Однажды она сказала мне: „Моя жизнь — это не Шекспир, это Софокл. Я родила сына для каторги…“».
«В А. А. часто замечала я что-то наивное, это у Гения, очевидно, такое свойство. Она видела что-то в человеке обычном — необычное или наоборот.
Часто умиляясь и доверяя тому, что во мне не вызывало доверия и умиления. Пример первый: Надька Мандельштам. Анна Андреевна любила это чудовище, верила ей, жалела, говорила о ней с нежностью».
«Ахматова чудо. Оценят ли ее потомки? Поймут ли? Узнают в ней Гения? Нет, наверно».
Много еще об Ахматовой — записочек, фраз, о ее любви, о поэзии — все о ней. Мы с вами еще вспомним об Ахматовой, встретимся с ней вместе с Фаиной Георгиевной.
Ташкент для Раневской кончился. Мы возвращались в Москву в 1943 году вчетвером — мама временно осталась работать в Ташкенте на кинофабрике. Бесконечная железная дорога, верблюды, песок. Мама дала мне свою большую фотокарточку в дорогу — чтобы не скучал. Я смотрел, смотрел и попросил Фуфу прорезать на фотографии губы — хотел, чтобы мама разговаривала.
Раневская все исполнила.
УЛИЦА ГЕРЦЕНА
1915–1948
Третий час ночи. Знаю, не усну, буду думать, где достать деньги, чтобы отдохнуть во время отпуска…
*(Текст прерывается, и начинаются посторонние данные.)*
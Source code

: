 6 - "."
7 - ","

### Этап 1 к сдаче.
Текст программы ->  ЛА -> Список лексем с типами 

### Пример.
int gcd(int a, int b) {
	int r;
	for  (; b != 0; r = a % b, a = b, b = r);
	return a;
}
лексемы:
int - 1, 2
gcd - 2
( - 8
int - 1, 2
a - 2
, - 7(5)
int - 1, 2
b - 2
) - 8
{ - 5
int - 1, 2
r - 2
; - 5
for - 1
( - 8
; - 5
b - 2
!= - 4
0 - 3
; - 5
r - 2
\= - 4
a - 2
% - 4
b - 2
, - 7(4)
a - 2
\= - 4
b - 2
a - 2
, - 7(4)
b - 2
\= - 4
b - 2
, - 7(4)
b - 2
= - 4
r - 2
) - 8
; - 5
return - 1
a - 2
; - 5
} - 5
Лакейская — Качалов — Возвращение — Печь Абибула — Отдел детского безобразия — Меркуров — Тимоша — Михоэлс — Ахматова, Вечер Победы — Кремлевские письма — Постановление — Опять Качалов — Куоккала — Общая тетрадь — Лисички — Толбухин
«Я боюсь читать Пушкина: я всегда плачу. Я не могу без слез читать Пушкина. Цявловская на фотографии мне написала: „Моей дорогой пушкинистке“. Я больше тридцати лет прожила в доме Натали на Большой Никитской. Там большие комнаты разделили на коммунальные клетушки: я жила в лакейской».